The grey areas are as follows;
? Amplitude of the sine curve – can we simply apply stabilizer size minus tubular size (similar as the calculations for minimum effective hole diameter).
? Period of the sine curve – my initial suggestion is as per stabilizer spacing (points on maximum diameter and so likely to follow a straighter trajectory); added to this is the effect of stabilizer blade length.
? How to eliminate the effect on negative inclination (though I suspect this is a matter of applying Algebraic logic to the argument).
? When the MD of the survey is an exact multiple of the period – how to avoid. As per point above, I suspect this can be cured by creative nesting in the calculation. (sin(MD/p)2π then becomes zero).
By putting my "corrected" surveys into a spreadsheet the effects of the math can be seen below;
MWD Survey Corrected
MD Inc Azi Inc Azi
1234 3.25 165 3.55 165.30
1500 3 165.5 2.52 165.02
1600 3.5 167 4.50 168.00
1700 3.12 167.5 2.66 167.04
1800 3.45 168 2.89 167.44
1900 3.65 169 4.64 169.99
The corrected survey matches with real time data on a Torque and Drag program.
Global Design Of Service Advisor at Halliburton
6 年One of the inputs that sometimes gets neglected is the fixed motor bend acting as an eccentric stabiliser.
Global Design Of Service Advisor at Halliburton
6 年Yep, there are a lot of inputs and I'm not saying they are all understood. Some of them are though. Largest input, in my experience is length of the gauge pad of the bit and the gauge of the first stab. Formation, inclination, trajectory, penetration rate and parameters, that is to say 'useful drilling parameters' at acceptable penetration rates are secondary inputs. Want me to design an assembly that will spiral? No problem. Want me to design one that won't? Again - no problem.

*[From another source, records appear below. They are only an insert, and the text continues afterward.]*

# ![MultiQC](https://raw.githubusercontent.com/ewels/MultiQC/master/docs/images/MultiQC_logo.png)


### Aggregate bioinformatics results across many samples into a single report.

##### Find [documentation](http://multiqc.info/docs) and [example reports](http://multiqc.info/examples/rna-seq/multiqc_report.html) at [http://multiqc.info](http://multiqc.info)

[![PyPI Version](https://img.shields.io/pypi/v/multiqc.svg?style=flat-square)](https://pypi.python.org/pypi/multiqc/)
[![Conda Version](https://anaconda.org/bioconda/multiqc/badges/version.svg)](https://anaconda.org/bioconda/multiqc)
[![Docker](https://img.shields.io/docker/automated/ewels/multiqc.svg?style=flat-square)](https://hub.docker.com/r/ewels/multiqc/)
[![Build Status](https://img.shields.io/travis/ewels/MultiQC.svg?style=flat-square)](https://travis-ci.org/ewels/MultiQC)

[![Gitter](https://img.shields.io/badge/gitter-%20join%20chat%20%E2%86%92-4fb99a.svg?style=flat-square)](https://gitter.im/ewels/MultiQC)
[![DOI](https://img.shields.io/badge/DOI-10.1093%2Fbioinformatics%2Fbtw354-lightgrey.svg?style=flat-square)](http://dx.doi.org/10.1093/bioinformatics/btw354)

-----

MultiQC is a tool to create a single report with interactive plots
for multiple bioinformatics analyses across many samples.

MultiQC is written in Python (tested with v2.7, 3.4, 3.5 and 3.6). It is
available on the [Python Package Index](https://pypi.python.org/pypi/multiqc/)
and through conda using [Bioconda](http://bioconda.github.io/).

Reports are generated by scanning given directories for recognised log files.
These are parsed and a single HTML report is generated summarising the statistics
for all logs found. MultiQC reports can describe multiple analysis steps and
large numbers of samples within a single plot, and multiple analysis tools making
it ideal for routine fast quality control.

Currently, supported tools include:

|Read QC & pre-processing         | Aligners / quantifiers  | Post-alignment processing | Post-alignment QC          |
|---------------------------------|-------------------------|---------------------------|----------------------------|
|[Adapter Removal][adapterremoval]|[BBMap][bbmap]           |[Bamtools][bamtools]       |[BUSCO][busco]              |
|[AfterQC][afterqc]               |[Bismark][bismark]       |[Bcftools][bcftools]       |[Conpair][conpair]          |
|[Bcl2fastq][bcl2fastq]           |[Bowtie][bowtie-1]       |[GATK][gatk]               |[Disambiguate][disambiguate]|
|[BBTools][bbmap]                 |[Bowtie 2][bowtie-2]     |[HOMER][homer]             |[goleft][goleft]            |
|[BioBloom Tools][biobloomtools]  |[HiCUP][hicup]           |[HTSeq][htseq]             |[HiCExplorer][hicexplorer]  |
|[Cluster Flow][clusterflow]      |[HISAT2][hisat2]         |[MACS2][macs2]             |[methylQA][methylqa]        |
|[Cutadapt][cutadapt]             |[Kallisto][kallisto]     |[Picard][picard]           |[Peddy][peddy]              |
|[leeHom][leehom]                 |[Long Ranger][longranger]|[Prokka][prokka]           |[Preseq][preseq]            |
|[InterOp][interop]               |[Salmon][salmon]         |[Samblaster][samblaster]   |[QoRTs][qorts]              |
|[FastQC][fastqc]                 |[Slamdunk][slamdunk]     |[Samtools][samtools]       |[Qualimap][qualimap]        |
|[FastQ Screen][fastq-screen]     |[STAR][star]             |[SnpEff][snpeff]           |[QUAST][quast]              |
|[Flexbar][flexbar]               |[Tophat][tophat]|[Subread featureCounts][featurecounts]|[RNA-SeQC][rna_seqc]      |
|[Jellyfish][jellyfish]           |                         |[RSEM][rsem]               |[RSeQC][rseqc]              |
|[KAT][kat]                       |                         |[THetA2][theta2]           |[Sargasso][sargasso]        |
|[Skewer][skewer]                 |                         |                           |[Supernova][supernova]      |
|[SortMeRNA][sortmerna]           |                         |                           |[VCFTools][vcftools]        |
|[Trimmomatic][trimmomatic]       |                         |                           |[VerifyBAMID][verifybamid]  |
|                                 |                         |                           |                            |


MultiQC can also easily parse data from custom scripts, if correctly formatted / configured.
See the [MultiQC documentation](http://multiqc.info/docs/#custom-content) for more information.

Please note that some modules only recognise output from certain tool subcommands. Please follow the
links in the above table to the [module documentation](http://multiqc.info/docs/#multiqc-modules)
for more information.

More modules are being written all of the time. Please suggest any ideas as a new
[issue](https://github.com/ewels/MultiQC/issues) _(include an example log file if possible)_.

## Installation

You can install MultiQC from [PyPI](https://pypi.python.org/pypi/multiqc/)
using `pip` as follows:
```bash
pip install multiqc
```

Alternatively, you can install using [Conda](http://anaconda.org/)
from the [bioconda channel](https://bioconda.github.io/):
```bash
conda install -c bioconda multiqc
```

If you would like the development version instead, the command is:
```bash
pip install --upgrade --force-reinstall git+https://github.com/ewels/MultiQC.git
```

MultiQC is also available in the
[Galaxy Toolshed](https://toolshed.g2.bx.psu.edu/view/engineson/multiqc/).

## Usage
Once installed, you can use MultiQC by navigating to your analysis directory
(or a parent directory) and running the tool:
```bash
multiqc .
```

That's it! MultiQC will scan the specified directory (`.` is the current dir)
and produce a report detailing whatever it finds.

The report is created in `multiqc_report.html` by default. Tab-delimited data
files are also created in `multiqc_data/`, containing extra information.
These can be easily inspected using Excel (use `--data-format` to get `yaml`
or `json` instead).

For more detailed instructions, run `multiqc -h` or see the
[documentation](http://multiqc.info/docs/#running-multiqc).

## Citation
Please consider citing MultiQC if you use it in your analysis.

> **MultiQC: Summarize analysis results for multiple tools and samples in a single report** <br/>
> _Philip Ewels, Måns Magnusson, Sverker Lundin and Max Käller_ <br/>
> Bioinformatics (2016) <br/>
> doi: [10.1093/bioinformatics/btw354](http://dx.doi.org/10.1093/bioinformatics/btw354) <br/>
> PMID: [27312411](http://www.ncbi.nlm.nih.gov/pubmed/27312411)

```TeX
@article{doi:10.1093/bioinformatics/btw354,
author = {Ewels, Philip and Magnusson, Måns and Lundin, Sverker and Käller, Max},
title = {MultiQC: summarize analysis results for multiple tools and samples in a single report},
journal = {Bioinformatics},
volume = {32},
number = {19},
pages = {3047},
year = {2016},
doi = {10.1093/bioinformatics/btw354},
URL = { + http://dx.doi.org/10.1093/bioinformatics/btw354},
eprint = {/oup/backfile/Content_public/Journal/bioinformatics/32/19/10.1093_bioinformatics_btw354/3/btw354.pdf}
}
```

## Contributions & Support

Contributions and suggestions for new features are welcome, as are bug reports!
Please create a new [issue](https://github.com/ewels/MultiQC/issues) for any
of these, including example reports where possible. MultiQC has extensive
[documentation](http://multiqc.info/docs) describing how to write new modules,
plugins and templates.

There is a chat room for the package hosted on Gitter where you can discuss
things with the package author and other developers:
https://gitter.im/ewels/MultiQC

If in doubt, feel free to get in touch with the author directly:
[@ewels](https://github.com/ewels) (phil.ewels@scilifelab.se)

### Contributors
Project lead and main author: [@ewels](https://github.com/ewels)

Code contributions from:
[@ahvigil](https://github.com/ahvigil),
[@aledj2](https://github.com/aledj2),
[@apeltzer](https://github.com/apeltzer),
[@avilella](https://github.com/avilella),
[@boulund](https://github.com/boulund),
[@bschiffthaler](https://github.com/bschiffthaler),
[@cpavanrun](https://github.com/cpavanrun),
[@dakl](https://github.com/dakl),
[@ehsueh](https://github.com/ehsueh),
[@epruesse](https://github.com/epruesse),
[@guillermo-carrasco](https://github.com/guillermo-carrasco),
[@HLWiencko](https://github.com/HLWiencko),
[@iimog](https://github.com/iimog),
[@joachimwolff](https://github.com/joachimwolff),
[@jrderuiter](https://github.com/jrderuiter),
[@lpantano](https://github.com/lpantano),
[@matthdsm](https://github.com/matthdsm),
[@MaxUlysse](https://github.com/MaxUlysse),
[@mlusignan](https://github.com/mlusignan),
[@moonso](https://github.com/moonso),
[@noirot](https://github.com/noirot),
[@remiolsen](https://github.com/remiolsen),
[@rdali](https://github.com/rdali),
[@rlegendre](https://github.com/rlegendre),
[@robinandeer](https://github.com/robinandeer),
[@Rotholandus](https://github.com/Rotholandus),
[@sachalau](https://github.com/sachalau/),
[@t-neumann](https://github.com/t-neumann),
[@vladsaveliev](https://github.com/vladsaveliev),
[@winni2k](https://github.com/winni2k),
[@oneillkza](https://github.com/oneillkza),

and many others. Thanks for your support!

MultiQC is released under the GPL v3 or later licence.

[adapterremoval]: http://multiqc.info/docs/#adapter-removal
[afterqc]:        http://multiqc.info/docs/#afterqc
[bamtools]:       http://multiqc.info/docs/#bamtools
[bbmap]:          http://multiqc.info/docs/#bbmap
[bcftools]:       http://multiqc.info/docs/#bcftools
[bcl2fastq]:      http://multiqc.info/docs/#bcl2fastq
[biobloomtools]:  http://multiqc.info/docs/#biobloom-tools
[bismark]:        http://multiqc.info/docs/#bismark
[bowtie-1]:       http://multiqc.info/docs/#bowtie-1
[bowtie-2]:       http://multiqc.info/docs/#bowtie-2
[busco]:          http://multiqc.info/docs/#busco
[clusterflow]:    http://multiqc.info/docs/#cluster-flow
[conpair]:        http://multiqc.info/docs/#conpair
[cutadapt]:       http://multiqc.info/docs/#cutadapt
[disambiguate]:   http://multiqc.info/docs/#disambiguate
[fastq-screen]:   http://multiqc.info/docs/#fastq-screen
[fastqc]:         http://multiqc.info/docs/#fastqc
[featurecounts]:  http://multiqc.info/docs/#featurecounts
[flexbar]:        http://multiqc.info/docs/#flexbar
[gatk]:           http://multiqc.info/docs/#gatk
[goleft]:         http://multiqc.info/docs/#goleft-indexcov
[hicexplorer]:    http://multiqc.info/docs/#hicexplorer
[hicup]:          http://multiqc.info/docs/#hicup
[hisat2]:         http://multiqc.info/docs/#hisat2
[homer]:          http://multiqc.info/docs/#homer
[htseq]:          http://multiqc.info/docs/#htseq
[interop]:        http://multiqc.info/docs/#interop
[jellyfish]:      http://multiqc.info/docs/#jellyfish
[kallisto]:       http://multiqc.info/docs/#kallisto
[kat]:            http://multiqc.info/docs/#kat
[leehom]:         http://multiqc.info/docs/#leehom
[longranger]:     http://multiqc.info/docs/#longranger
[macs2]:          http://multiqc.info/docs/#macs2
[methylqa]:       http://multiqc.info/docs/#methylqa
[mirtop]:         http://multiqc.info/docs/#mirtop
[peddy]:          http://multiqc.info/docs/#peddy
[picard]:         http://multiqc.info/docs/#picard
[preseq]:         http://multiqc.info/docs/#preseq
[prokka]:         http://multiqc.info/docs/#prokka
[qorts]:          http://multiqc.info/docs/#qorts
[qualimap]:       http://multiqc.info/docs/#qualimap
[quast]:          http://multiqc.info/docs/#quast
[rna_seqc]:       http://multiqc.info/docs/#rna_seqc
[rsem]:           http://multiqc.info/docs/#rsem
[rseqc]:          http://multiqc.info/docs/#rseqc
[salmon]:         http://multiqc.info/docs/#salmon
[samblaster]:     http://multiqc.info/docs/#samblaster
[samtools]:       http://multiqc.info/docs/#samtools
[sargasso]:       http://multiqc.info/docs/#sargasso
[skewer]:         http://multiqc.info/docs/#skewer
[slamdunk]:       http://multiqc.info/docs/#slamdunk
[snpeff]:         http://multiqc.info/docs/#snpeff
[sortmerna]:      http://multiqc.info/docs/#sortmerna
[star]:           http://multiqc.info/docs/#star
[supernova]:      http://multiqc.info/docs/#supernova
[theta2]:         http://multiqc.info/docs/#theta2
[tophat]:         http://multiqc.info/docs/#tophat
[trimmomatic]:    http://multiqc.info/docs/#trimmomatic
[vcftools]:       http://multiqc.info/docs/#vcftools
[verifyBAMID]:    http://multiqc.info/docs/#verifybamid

Global Risk Management, Engineering & Technology, Halliburton Boots & Coots, Well Control - Project Management
6 年We've all seen the high resolution CAST images displaying well defined spiraling with variable amplitude, BHA components are unknown except for the conventional mud motor . This was compared to a CAST image of a slick hole using an assembly with a long gauge bit and short bearing section motor. I guess what I'm inferring is that the period of the "wave" depends on more than simply the geometry of the assembly and will be influenced by formation, direction and inclination and whatever drilling parameters are being used, including the efficiency of or even the dampening affect of the drilling fluid. Add anti-slick slip technology and multibody influences become even more complex. Particular paper of interest: SPE/IADC 79919 on which Chris himself collaborated, states "... typical 3 to 4 feet pitch corresponded to the distance from the bit to the first contact point on the steerable motor." but does not draw a definitive conclusion to the mechanisms behind spiraling. Even rotary assemblies spiral. Just sayin'.
Global Design Of Service Advisor at Halliburton
6 年The depth intervals ( let's presume ft) seem long for spiral. We typically see spiral on conventional motor assemblies and rotary pendulum (undergauge nearbit stabilisers). The period of the spiral being the distance between the bit and the first stabiliser (as you identify in the post). The period is generally between 1 and 2m in these assemblies ( undergauge motor bearing stab or the rotary nearbit stab as mentioned). We address these by increasing the gauge pad of the bit and use of point the bit technology. There are lots of papers on this with Exxon and Halliburton Sperry's Tom Gaynor leading the charge for the interested. Nice post Chris.